Figures of Speech: When a teenage thespian is forced to move into a public school with no theater program, she must join the competitive Speech team and navigate the competition in order to prove she is a star. 

MJ Weerts

MJ Weerts is a TV Writer and former High School Reading Teacher. He and his wife, Thao, have a six-month-old daughter named Kai, who is very vocal. In his spare time, he loves to read novels, and his favorite fictional character is Milkman Dead. 

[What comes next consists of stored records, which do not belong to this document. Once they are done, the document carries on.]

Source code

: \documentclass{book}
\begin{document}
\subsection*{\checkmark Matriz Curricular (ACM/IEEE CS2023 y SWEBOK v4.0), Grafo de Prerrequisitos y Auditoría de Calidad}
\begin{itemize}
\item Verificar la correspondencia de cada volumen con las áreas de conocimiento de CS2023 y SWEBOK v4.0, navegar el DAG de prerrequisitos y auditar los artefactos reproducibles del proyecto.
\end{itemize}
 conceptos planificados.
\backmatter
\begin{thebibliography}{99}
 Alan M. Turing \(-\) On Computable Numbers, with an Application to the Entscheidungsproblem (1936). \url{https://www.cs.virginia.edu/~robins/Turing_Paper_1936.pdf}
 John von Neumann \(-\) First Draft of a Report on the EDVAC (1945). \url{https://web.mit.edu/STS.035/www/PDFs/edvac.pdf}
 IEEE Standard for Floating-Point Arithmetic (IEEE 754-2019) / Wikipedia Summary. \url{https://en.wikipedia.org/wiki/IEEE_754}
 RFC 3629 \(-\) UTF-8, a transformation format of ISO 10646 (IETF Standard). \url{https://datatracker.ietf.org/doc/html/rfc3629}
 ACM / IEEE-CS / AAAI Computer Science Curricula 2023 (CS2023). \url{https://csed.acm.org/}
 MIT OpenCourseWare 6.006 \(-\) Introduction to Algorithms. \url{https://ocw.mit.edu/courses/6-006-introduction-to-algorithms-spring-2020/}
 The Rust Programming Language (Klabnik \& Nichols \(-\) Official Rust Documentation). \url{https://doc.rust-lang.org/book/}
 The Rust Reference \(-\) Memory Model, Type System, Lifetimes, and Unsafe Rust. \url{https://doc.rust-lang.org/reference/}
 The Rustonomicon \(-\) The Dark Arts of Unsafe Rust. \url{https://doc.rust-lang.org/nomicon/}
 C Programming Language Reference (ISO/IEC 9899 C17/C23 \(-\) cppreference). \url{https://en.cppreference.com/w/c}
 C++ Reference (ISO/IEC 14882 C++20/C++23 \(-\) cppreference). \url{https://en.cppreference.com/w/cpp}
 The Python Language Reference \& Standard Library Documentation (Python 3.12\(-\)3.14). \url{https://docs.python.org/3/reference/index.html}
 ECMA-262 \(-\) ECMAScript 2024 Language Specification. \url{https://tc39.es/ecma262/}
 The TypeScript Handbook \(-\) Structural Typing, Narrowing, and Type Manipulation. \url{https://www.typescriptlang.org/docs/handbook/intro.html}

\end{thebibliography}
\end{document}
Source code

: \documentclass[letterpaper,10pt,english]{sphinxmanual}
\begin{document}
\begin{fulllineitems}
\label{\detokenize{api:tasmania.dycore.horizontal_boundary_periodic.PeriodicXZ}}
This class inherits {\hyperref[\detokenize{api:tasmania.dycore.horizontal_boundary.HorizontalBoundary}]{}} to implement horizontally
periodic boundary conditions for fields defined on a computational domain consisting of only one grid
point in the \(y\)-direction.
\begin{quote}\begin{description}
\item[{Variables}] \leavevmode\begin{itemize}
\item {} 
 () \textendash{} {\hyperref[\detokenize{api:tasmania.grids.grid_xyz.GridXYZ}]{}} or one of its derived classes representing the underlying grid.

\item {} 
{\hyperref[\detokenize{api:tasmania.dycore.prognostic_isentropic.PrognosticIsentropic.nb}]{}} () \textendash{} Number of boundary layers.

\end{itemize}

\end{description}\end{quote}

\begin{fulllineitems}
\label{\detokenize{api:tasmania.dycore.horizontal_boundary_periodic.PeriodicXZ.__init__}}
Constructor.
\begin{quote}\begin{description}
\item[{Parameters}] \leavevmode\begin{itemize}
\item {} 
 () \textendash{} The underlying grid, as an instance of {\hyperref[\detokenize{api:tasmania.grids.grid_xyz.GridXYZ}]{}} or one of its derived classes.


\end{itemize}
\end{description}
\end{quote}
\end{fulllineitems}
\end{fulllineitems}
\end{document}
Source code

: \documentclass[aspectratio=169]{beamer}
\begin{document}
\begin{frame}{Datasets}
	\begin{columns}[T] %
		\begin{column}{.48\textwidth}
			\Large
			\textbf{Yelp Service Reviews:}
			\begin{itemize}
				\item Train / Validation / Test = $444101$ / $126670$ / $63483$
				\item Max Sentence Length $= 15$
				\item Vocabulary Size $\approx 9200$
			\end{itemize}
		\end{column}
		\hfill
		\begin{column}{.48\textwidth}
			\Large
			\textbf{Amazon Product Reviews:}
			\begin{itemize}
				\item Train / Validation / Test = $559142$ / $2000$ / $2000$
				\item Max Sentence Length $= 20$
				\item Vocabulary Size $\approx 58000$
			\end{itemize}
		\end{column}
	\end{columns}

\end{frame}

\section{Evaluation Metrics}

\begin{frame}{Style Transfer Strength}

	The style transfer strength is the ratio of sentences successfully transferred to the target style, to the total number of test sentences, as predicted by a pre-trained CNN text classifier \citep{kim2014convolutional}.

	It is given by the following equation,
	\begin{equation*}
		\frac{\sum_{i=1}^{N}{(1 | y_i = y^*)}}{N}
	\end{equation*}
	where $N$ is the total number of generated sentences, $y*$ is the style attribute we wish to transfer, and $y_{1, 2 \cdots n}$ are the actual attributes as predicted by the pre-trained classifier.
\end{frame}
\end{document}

Fictional Problems: Inside the Creative Writing Department at Carleton College, the only thing that can match the enormous professional successes of the world-famous faculty are their constant, disastrous personal failures. 
Grover’s Corners:When murders in the M.O. of Chase Foster, a Los Angeles Serial Killer whose been on death row for the past ten years, start just a few days after the true crime documentary about his case premiers on Netflix, it’s up to the original detective who put him away, and a young upstart who just transferred into the LA Homicide Unit and has an interesting theory on the case, to figure out who’s doing these “reboot” killings, before it’s too late.

Frankie Whitty

Frankie’s body of work focuses on dark, often historical dramas that investigate the cross section of love and obsession centered around the queer, female experience. Her writing is frequently influenced by whichever art movement she is currently researching, whether it’s the illuminated manuscripts of Medieval Ireland or the avant-garde painting of pre-revolutionary Russia. At the end of the day, she is deeply moved by the act of building personal monuments to the things you’re devoted to.

Frankie earned her BA in Media Studies and Film Production at the New School, where she also received the grand prize for her original drama pilot, Brigantine. At UCLA, her original drama pilot La Peste was a finalist in the 2021 Screenwriter’s Showcase.

Letter From an Unknown Woman: A woman’s enduring devotion to a famous architect she met as a child comes to define her life and passions. The story unfolds through three encounters between them at different periods of the woman’s life, and portrays the changing nature of her love given the fact that each time they meet, he fails to remember her.